‘The People’s Council’ of Argyll and Bute call for radical local government reform

18/06/2015
CommonWeal

People’s Council: “We know that our problems here in Argyll & Bute are not unique”

A GROUP set-up in response to widespread allegations of mismanagement and bullying in Argyll and Bute council has called for a “radical reform of existing local power structures”.

The decision by the council not to back the community bid to take over the Castle Toward estate in Argyll and Bute was met with fury by many people locally as well as the Scottish Government and the local MP and MSP, with the widespread belief that the current bosses of the council are not fit to provide effective leadership to Argyll and Bute.

CommonSpace has given 13 reasons as to why it may be the worst run council in Scotland. (Click here to read more).

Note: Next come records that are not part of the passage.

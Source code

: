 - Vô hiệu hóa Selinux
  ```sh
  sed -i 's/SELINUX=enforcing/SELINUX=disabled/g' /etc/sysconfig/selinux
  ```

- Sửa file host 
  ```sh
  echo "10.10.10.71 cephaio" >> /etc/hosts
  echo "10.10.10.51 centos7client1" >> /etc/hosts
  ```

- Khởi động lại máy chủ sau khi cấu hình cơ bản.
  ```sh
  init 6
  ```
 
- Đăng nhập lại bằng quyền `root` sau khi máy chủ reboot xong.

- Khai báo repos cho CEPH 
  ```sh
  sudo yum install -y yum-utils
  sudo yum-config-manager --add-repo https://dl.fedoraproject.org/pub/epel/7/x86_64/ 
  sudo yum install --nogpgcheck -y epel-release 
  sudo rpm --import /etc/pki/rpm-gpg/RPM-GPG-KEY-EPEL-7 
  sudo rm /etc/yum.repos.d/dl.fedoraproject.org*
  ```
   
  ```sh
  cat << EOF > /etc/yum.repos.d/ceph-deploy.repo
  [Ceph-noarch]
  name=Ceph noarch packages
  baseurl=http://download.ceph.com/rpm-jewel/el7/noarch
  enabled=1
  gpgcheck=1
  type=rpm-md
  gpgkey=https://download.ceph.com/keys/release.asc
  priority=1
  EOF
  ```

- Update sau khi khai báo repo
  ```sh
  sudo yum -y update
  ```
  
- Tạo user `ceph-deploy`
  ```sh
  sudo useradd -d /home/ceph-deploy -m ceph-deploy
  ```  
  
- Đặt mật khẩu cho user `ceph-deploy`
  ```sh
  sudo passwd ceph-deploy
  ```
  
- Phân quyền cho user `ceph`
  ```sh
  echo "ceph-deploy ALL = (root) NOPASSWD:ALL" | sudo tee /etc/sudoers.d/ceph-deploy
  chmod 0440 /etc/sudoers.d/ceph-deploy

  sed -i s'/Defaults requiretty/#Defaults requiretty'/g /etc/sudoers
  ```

Local campaigners set up The People’s Council as they believe root and branch reform to the system of local government is need throughout Scotland (click here to read more), and in their first statement they provided a critique of Scotland’s current system of local government.

“Our ‘local’ councils are regional at best. A combination of centralisation, inconceivable scale, and financial emaciation at the hands of limited tax and spending powers has rendered them unfit for purpose,” the statement reads.

A report by the Reid Foundation into local government in 2012 found that Scotland has the largest local councils in the whole of Europe.

The most scathing criticism in the statement was saved for Argyll and Bute council, which was described as having a “pathological culture of top down, authoritarian bullying”, the statement argues, adding that there is “a fundamental disconnect between the formal mechanisms of democracy and the actuality of power and control in our local authority”.

The People’s Council call on Argyll and Bute Council to end “back room budget decision making”, create a new working group for budget decisions and reverse plans to reduce the number of councillors from 36 to 33.

The group also vowed to lobby political parties ahead of the 2016 Scottish elections for a radical reform agenda for local councils in Scotland.

“We know that our problems here in Argyll & Bute are not unique, and so we will seek to support others to set up a national network of People’s Councils and take the fight to Holyrood, presenting a visionary, radical agenda for reform,” the statement concludes.